■ **What the task asks**
Print out the records in full, keeping each word unchanged.

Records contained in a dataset
■ ■ ■ ■

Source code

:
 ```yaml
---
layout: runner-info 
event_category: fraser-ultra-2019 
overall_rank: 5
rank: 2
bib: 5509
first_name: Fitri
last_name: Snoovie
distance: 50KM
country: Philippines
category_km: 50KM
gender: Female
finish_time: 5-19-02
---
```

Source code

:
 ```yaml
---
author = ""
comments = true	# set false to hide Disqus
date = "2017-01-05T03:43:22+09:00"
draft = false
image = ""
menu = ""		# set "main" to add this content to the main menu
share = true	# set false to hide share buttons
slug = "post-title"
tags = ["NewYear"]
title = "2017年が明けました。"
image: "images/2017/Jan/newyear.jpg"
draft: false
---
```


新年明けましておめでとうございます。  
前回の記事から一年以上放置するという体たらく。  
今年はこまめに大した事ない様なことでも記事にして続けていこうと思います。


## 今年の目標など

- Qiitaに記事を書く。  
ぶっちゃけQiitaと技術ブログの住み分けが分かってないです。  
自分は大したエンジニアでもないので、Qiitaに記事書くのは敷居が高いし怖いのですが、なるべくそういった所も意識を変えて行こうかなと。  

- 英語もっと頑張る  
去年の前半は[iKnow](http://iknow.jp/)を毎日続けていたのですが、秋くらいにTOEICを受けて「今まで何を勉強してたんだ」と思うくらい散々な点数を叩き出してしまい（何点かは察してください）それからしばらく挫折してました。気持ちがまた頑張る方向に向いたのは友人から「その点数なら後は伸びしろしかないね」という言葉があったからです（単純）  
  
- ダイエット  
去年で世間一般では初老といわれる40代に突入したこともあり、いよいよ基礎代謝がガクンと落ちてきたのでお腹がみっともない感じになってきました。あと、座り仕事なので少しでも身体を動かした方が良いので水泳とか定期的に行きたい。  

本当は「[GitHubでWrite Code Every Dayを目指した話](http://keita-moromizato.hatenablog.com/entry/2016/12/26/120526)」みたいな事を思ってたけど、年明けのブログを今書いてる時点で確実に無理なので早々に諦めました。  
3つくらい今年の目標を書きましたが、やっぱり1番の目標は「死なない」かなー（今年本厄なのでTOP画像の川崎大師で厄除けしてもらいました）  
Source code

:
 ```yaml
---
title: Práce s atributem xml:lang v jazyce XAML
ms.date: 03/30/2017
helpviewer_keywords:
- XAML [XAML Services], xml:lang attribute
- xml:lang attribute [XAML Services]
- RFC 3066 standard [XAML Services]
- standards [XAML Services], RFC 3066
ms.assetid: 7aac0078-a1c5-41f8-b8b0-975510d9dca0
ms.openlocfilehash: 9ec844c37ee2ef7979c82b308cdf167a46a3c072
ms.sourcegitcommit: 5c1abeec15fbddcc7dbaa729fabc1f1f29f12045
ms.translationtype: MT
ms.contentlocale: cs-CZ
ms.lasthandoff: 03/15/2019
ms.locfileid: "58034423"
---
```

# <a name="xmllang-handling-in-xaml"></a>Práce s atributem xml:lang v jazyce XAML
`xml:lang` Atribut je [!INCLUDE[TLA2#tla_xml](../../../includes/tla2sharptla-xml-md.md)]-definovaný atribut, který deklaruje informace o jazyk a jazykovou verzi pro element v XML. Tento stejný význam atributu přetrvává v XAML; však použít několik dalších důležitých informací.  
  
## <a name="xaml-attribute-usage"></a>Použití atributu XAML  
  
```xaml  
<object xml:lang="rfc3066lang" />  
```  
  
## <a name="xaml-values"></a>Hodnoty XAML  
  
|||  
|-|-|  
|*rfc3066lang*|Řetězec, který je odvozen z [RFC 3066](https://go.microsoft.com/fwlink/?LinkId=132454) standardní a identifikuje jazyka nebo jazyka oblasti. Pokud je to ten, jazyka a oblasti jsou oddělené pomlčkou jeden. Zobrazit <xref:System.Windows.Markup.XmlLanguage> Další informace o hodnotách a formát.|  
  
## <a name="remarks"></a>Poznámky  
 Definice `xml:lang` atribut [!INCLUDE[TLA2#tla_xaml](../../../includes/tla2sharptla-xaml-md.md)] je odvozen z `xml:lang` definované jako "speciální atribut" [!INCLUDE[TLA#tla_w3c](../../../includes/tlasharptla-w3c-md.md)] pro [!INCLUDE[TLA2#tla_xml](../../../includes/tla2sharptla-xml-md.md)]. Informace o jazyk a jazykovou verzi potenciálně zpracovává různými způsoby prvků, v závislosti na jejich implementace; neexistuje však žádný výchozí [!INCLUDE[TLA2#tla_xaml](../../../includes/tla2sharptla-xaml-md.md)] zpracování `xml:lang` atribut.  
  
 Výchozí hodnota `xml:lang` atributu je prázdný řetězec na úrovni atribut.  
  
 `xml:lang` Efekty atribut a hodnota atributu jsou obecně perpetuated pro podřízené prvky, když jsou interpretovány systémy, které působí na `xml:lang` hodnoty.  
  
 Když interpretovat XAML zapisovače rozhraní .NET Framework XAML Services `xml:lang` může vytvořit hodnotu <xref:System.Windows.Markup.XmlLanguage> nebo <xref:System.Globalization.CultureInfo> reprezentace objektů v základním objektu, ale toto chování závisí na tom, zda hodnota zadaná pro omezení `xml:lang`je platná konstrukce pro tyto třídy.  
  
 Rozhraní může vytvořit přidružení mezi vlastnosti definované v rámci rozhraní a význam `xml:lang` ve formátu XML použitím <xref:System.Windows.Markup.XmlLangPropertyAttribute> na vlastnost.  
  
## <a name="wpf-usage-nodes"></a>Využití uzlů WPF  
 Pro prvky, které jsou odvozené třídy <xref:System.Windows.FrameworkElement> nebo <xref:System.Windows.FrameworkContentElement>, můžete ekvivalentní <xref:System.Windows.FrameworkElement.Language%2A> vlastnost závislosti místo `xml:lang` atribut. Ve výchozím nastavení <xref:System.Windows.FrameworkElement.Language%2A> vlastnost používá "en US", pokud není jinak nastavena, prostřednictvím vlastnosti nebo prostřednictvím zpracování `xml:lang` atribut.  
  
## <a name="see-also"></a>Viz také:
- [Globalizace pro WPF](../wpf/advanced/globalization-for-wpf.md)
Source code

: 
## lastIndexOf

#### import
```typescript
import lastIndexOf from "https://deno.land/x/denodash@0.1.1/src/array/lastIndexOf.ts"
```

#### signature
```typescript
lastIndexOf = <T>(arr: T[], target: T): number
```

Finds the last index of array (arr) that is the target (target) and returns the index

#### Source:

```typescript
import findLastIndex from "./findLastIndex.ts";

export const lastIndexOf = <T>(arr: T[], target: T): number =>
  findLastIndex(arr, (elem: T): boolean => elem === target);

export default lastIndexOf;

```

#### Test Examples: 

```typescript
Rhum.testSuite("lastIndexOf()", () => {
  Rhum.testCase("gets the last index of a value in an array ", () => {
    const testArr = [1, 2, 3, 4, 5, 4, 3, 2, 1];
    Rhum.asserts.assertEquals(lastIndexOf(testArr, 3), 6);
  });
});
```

■ ■ ■ ■

■ **Task result**
Source code

:
 ```yaml
---
layout: runner-info 
event_category: fraser-ultra-2019 
overall_rank: 5
rank: 2
bib: 5509
first_name: Fitri
last_name: Snoovie
distance: 50KM
country: Philippines
category_km: 50KM
gender: Female
finish_time: 5-19-02
---
```

Source code

:
 ```yaml
---
author = ""
comments = true	# set false to hide Disqus
date = "2017-01-05T03:43:22+09:00"
draft = false
image = ""
menu = ""		# set "main" to add this content to the main menu
share = true	# set false to hide share buttons
slug = "post-title"
tags = ["NewYear"]
title = "2017年が明けました。"
image: "images/2017/Jan/newyear.jpg"
draft: false
---
```


新年明けましておめでとうございます。  
前回の記事から一年以上放置するという体たらく。  
今年はこまめに大した事ない様なことでも記事にして続けていこうと思います。


## 今年の目標など

- Qiitaに記事を書く。  
ぶっちゃけQiitaと技術ブログの住み分けが分かってないです。  
自分は大したエンジニアでもないので、Qiitaに記事書くのは敷居が高いし怖いのですが、なるべくそういった所も意識を変えて行こうかなと。  

- 英語もっと頑張る  
去年の前半は[iKnow](http://iknow.jp/)を毎日続けていたのですが、秋くらいにTOEICを受けて「今まで何を勉強してたんだ」と思うくらい散々な点数を叩き出してしまい（何点かは察してください）それからしばらく挫折してました。気持ちがまた頑張る方向に向いたのは友人から「その点数なら後は伸びしろしかないね」という言葉があったからです（単純）  
  
- ダイエット  
去年で世間一般では初老といわれる40代に突入したこともあり、いよいよ基礎代謝がガクンと落ちてきたのでお腹がみっともない感じになってきました。あと、座り仕事なので少しでも身体を動かした方が良いので水泳とか定期的に行きたい。  

本当は「[GitHubでWrite Code Every Dayを目指した話](http://keita-moromizato.hatenablog.com/entry/2016/12/26/120526)」みたいな事を思ってたけど、年明けのブログを今書いてる時点で確実に無理なので早々に諦めました。  
3つくらい今年の目標を書きましたが、やっぱり1番の目標は「死なない」かなー（今年本厄なのでTOP画像の川崎大師で厄除けしてもらいました）  
Source code

:
 ```yaml
---
title: Práce s atributem xml:lang v jazyce XAML
ms.date: 03/30/2017
helpviewer_keywords:
- XAML [XAML Services], xml:lang attribute
- xml:lang attribute [XAML Services]
- RFC 3066 standard [XAML Services]
- standards [XAML Services], RFC 3066
ms.assetid: 7aac0078-a1c5-41f8-b8b0-975510d9dca0
ms.openlocfilehash: 9ec844c37ee2ef7979c82b308cdf167a46a3c072
ms.sourcegitcommit: 5c1abeec15fbddcc7dbaa729fabc1f1f29f12045
ms.translationtype: MT
ms.contentlocale: cs-CZ
ms.lasthandoff: 03/15/2019
ms.locfileid: "58034423"
---
```

# <a name="xmllang-handling-in-xaml"></a>Práce s atributem xml:lang v jazyce XAML
`xml:lang` Atribut je [!INCLUDE[TLA2#tla_xml](../../../includes/tla2sharptla-xml-md.md)]-definovaný atribut, který deklaruje informace o jazyk a jazykovou verzi pro element v XML. Tento stejný význam atributu přetrvává v XAML; však použít několik dalších důležitých informací.  
  
## <a name="xaml-attribute-usage"></a>Použití atributu XAML  
  
```xaml  
<object xml:lang="rfc3066lang" />  
```  
  
## <a name="xaml-values"></a>Hodnoty XAML  
  
|||  
|-|-|  
|*rfc3066lang*|Řetězec, který je odvozen z [RFC 3066](https://go.microsoft.com/fwlink/?LinkId=132454) standardní a identifikuje jazyka nebo jazyka oblasti. Pokud je to ten, jazyka a oblasti jsou oddělené pomlčkou jeden. Zobrazit <xref:System.Windows.Markup.XmlLanguage> Další informace o hodnotách a formát.|  
  
## <a name="remarks"></a>Poznámky  
 Definice `xml:lang` atribut [!INCLUDE[TLA2#tla_xaml](../../../includes/tla2sharptla-xaml-md.md)] je odvozen z `xml:lang` definované jako "speciální atribut" [!INCLUDE[TLA#tla_w3c](../../../includes/tlasharptla-w3c-md.md)] pro [!INCLUDE[TLA2#tla_xml](../../../includes/tla2sharptla-xml-md.md)]. Informace o jazyk a jazykovou verzi potenciálně zpracovává různými způsoby prvků, v závislosti na jejich implementace; neexistuje však žádný výchozí [!INCLUDE[TLA2#tla_xaml](../../../includes/tla2sharptla-xaml-md.md)] zpracování `xml:lang` atribut.  
  
 Výchozí hodnota `xml:lang` atributu je prázdný řetězec na úrovni atribut.  
  
 `xml:lang` Efekty atribut a hodnota atributu jsou obecně perpetuated pro podřízené prvky, když jsou interpretovány systémy, které působí na `xml:lang` hodnoty.  
  
 Když interpretovat XAML zapisovače rozhraní .NET Framework XAML Services `xml:lang` může vytvořit hodnotu <xref:System.Windows.Markup.XmlLanguage> nebo <xref:System.Globalization.CultureInfo> reprezentace objektů v základním objektu, ale toto chování závisí na tom, zda hodnota zadaná pro omezení `xml:lang`je platná konstrukce pro tyto třídy.  
  
 Rozhraní může vytvořit přidružení mezi vlastnosti definované v rámci rozhraní a význam `xml:lang` ve formátu XML použitím <xref:System.Windows.Markup.XmlLangPropertyAttribute> na vlastnost.  
  
## <a name="wpf-usage-nodes"></a>Využití uzlů WPF  
 Pro prvky, které jsou odvozené třídy <xref:System.Windows.FrameworkElement> nebo <xref:System.Windows.FrameworkContentElement>, můžete ekvivalentní <xref:System.Windows.FrameworkElement.Language%2A> vlastnost závislosti místo `xml:lang` atribut. Ve výchozím nastavení <xref:System.Windows.FrameworkElement.Language%2A> vlastnost používá "en US", pokud není jinak nastavena, prostřednictvím vlastnosti nebo prostřednictvím zpracování `xml:lang` atribut.  
  
## <a name="see-also"></a>Viz také:
- [Globalizace pro WPF](../wpf/advanced/globalization-for-wpf.md)
Source code

: 
## lastIndexOf

#### import
```typescript
import lastIndexOf from "https://deno.land/x/denodash@0.1.1/src/array/lastIndexOf.ts"
```

#### signature
```typescript
lastIndexOf = <T>(arr: T[], target: T): number
```

Finds the last index of array (arr) that is the target (target) and returns the index

#### Source:

```typescript
import findLastIndex from "./findLastIndex.ts";

export const lastIndexOf = <T>(arr: T[], target: T): number =>
  findLastIndex(arr, (elem: T): boolean => elem === target);

export default lastIndexOf;

```

#### Test Examples: 

```typescript
Rhum.testSuite("lastIndexOf()", () => {
  Rhum.testCase("gets the last index of a value in an array ", () => {
    const testArr = [1, 2, 3, 4, 5, 4, 3, 2, 1];
    Rhum.asserts.assertEquals(lastIndexOf(testArr, 3), 6);
  });
});
```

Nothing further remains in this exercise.